Tuesday, September 7, 2010

Datastore lessons learned the hard way

With the latest release of the Railroad Empire game I have reduced my App Engine CPU usage by about 66%. Looking back on why my CPU usage was so high before, I have come to the conclusion that when I originally designed my application I made some poor datastore design decisions and fixing those design flaws drastically decreased my CPU usage. So below I am detailing some of the important lessons I have learned.

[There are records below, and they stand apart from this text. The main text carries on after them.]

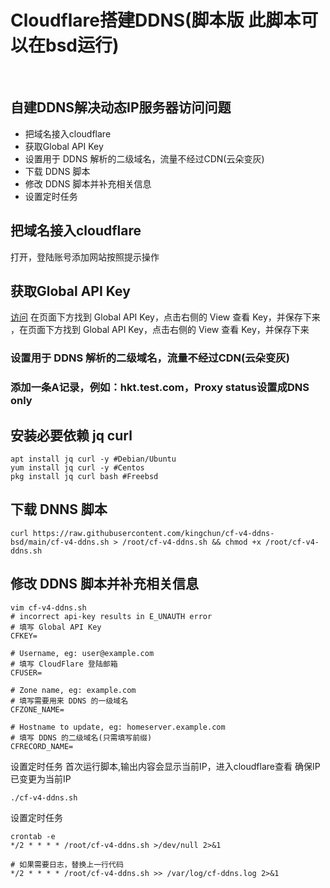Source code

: # Cloudflare搭建DDNS(脚本版 此脚本可以在bsd运行)

​
## 自建DDNS解决动态IP服务器访问问题
* 把域名接入cloudflare
* 获取Global API Key
* 设置用于 DDNS 解析的二级域名，流量不经过CDN(云朵变灰)
* 下载 DDNS 脚本
* 修改 DDNS 脚本并补充相关信息
* 设置定时任务
## 把域名接入cloudflare
打开，登陆账号添加网站按照提示操作
## 获取Global API Key
[访问](https://dash.cloudflare.com/profile) 在页面下方找到 Global API Key，点击右侧的 View 查看 Key，并保存下来 ，在页面下方找到 Global API Key，点击右侧的 View 查看 Key，并保存下来 

### 设置用于 DDNS 解析的二级域名，流量不经过CDN(云朵变灰)
### 添加一条A记录，例如：hkt.test.com，Proxy status设置成DNS only 

## 安装必要依赖 jq curl
```
apt install jq curl -y #Debian/Ubuntu 
yum install jq curl -y #Centos
pkg install jq curl bash #Freebsd
```

## 下载 DNNS 脚本
```
curl https://raw.githubusercontent.com/kingchun/cf-v4-ddns-bsd/main/cf-v4-ddns.sh > /root/cf-v4-ddns.sh && chmod +x /root/cf-v4-ddns.sh
```
## 修改 DDNS 脚本并补充相关信息
```
vim cf-v4-ddns.sh
# incorrect api-key results in E_UNAUTH error
# 填写 Global API Key
CFKEY=
​
# Username, eg: user@example.com
# 填写 CloudFlare 登陆邮箱
CFUSER=
​
# Zone name, eg: example.com
# 填写需要用来 DDNS 的一级域名
CFZONE_NAME=
​
# Hostname to update, eg: homeserver.example.com
# 填写 DDNS 的二级域名(只需填写前缀)
CFRECORD_NAME=
```
设置定时任务
首次运行脚本,输出内容会显示当前IP，进入cloudflare查看 确保IP已变更为当前IP
```
./cf-v4-ddns.sh
```
设置定时任务
```
crontab -e
*/2 * * * * /root/cf-v4-ddns.sh >/dev/null 2>&1
​
# 如果需要日志，替换上一行代码
*/2 * * * * /root/cf-v4-ddns.sh >> /var/log/cf-ddns.log 2>&1
```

Use Entity Groups to intelligently partition your data
According to the App Engine documentation you should only use Entity Groups for transactions. http://code.google.com/appengine/docs/python/datastore/keysandentitygroups.html
 Only use entity groups when they are needed for transactions. For other relationships between entities, use ReferenceProperty properties and Key values, which can be used in queries.
I have discovered that you may also want to use Entity Groups in partitioning your data, for example placing all the data for a player in a game in an Entity Group with the player as the parent. The documentation alludes to doing this later in the same page.
A good rule of thumb for entity groups is that they should be about the size of a single user's worth of data or smaller.
The problem is that the way the documentation reads is that you should only do that if you are actively using transactions on that data. First I have found that you may start out thinking that you won't be doing transactions and then you find that you do need to do transactions on the data. Second, you can use your parent relationship in conjunction with your Key Names for establishing unique keys.

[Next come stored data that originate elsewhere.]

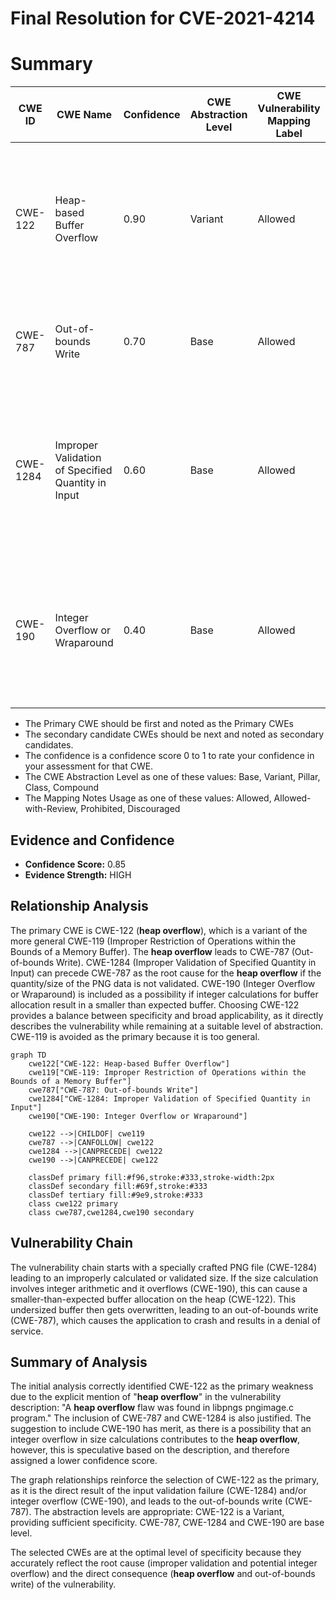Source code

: # Final Resolution for CVE-2021-4214

# Summary
| CWE ID  | CWE Name                                        | Confidence | CWE Abstraction Level | CWE Vulnerability Mapping Label | CWE-Vulnerability Mapping Notes                                                                                                                      |
| ------- | ----------------------------------------------- | ---------- | --------------------- | --------------------------------- | ------------------------------------------------------------------------------------------------------------------------------------------------- |
| CWE-122 | Heap-based Buffer Overflow                       | 0.90       | Variant               | Allowed                           | The vulnerability is explicitly described as a **heap overflow**, making CWE-122 the most accurate primary mapping.                                 |
| CWE-787 | Out-of-bounds Write                              | 0.70       | Base                  | Allowed                           | The **heap overflow** leads to writing beyond the allocated buffer.                                                                               |
| CWE-1284 | Improper Validation of Specified Quantity in Input | 0.60       | Base                  | Allowed                           | A specially crafted PNG is passed, implying the quantity is not correctly validated. This leads to allocating too little memory for the image data. |
| CWE-190 | Integer Overflow or Wraparound                    | 0.40        | Base                  | Allowed                           | A hardcoded length value may lead to an integer overflow or wraparound, causing a value smaller than expected to be allocated on the heap.                      |

  - The Primary CWE should be first and noted as the Primary CWEs
  - The secondary candidate CWEs should be next and noted as secondary candidates.
  - The confidence is a confidence score 0 to 1 to rate your confidence in your assessment for that CWE.
  - The CWE Abstraction Level as one of these values: Base, Variant, Pillar, Class, Compound
  - The Mapping Notes Usage as one of these values: Allowed, Allowed-with-Review, Prohibited, Discouraged

## Evidence and Confidence

*   **Confidence Score:** 0.85
*   **Evidence Strength:** HIGH

## Relationship Analysis
The primary CWE is CWE-122 (**heap overflow**), which is a variant of the more general CWE-119 (Improper Restriction of Operations within the Bounds of a Memory Buffer). The **heap overflow** leads to CWE-787 (Out-of-bounds Write). CWE-1284 (Improper Validation of Specified Quantity in Input) can precede CWE-787 as the root cause for the **heap overflow** if the quantity/size of the PNG data is not validated. CWE-190 (Integer Overflow or Wraparound) is included as a possibility if integer calculations for buffer allocation result in a smaller than expected buffer. Choosing CWE-122 provides a balance between specificity and broad applicability, as it directly describes the vulnerability while remaining at a suitable level of abstraction. CWE-119 is avoided as the primary because it is too general.

```mermaid
graph TD
    cwe122["CWE-122: Heap-based Buffer Overflow"]
    cwe119["CWE-119: Improper Restriction of Operations within the Bounds of a Memory Buffer"]
    cwe787["CWE-787: Out-of-bounds Write"]
    cwe1284["CWE-1284: Improper Validation of Specified Quantity in Input"]
    cwe190["CWE-190: Integer Overflow or Wraparound"]
    
    cwe122 -->|CHILDOF| cwe119
    cwe787 -->|CANFOLLOW| cwe122
    cwe1284 -->|CANPRECEDE| cwe122
    cwe190 -->|CANPRECEDE| cwe122
    
    classDef primary fill:#f96,stroke:#333,stroke-width:2px
    classDef secondary fill:#69f,stroke:#333
    classDef tertiary fill:#9e9,stroke:#333
    class cwe122 primary
    class cwe787,cwe1284,cwe190 secondary
```

## Vulnerability Chain
The vulnerability chain starts with a specially crafted PNG file (CWE-1284) leading to an improperly calculated or validated size. If the size calculation involves integer arithmetic and it overflows (CWE-190), this can cause a smaller-than-expected buffer allocation on the heap (CWE-122). This undersized buffer then gets overwritten, leading to an out-of-bounds write (CWE-787), which causes the application to crash and results in a denial of service.

## Summary of Analysis
The initial analysis correctly identified CWE-122 as the primary weakness due to the explicit mention of "**heap overflow**" in the vulnerability description: "A **heap overflow** flaw was found in libpngs pngimage.c program." The inclusion of CWE-787 and CWE-1284 is also justified. The suggestion to include CWE-190 has merit, as there is a possibility that an integer overflow in size calculations contributes to the **heap overflow**, however, this is speculative based on the description, and therefore assigned a lower confidence score.

The graph relationships reinforce the selection of CWE-122 as the primary, as it is the direct result of the input validation failure (CWE-1284) and/or integer overflow (CWE-190), and leads to the out-of-bounds write (CWE-787). The abstraction levels are appropriate: CWE-122 is a Variant, providing sufficient specificity. CWE-787, CWE-1284 and CWE-190 are base level.

The selected CWEs are at the optimal level of specificity because they accurately reflect the root cause (improper validation and potential integer overflow) and the direct consequence (**heap overflow** and out-of-bounds write) of the vulnerability.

Make intelligent use of your Key Names.
This is the big one. No matter what you do, don't just go and use a generated key for every one of your entities. Whenever it makes sense use a key name that uniquely identifies the entity using data within the entity. You can often use entity groups to help create intelligent unique keys.

Here's why this is important, queries on key names are so much faster then queries on full entities. If you have a screen that displays a list of your entities that a user can select one of to get a deeper view of that entity, if you do a full query on your list screen you are loading every single entity into memory just to get the information necessary to click on it. Sometimes this can't be avoided, and when it can't you can use Memcache to cache the list for you, but if at all possible only display the information in the key name.

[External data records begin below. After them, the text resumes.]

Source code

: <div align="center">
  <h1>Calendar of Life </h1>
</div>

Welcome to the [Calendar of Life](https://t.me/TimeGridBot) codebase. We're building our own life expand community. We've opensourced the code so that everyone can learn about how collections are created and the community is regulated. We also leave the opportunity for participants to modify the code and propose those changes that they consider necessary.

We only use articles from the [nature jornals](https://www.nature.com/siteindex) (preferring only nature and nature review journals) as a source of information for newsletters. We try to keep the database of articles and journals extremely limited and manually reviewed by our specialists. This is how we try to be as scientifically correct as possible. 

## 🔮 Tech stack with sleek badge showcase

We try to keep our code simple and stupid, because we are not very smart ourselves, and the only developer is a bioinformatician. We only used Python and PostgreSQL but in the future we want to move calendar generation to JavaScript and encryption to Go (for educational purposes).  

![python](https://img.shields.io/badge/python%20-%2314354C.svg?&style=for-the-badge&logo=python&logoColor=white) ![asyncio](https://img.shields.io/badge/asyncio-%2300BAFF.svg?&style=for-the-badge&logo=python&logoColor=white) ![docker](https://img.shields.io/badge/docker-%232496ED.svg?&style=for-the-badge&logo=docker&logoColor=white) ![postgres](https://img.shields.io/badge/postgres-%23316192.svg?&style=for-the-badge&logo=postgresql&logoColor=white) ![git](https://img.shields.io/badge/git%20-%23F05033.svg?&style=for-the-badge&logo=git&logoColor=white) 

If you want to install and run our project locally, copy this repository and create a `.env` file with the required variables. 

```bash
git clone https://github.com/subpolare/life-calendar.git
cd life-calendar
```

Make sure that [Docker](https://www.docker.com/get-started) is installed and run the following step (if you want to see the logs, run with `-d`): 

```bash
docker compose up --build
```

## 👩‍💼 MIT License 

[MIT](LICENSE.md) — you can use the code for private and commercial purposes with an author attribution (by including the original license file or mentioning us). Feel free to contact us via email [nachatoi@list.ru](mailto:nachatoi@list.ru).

The other place that intelligent use of Key Names can help you, and where it helped me the most was to have my key names match some static lookup data that I used specifically in my maps. In my application I use Google Maps for displaying the Cities, stations, and routes of your railroad. There is a fixed set of cities and routes you can choose from that are all saved in an XML file. Before I made the most recent change you had to load each station entity to display its icon on the map because the city the station referred to was stored as a property in the entity.

Since you can only have one station per city I changed the datastore so that the key name for the station was the city being referenced. In order for this to work I had to set the Station in an Entity Group with the player as the parent. Now whenever I want all of a players stations, but I only care about what city the station is in, which is about 95% of the time, I don't have to load the large bulky station object.

There is another way you could accomplish this same goal. You could de-normalize your data and store a list of the players stations in the player object. This approach will work, but be wary it has several drawbacks. You can have issues with index bloat, as well as entity size issues. remember each entity can only have 1000 index rows each and an entity can only be 1MB in size.

How to fix your ailing datastore
Luckily if you have these sorts of woes in your datastore, or need to refactor it for any reason, all is not lost. There are several ways to move data around in the datastore without too much interference. There is a great project for doing the map part of a map-reduce over here: http://code.google.com/p/appengine-mapreduce/.
For datastore refactoring you only need the map part of map reduce. Beware that sharding of the data can be problematic in the current implemntation.

Another good alternative is to do the following, which ends up being a poor mans map. Have an admin only url that launches a task (we'll call it the launcher task) to iterate over your data(keys only) you want to change using a cursor. Have the launcher task launch a new task for each entity you want to change to do the actual work of changing that entity (the worker task). Have the launcher task execute a reasonable number of worker tasks (I used 100) and then add itself back to the queue with its cursor as a parameter and then end. Now the launcher task will iterate over your entire query launching tasks to do the real work. The worker tasks can now make each individual datastore change.

Be sure to stop your cron jobs and other task queues while you are updating your datastore.

I hope that some of these lessons I have learned help other people.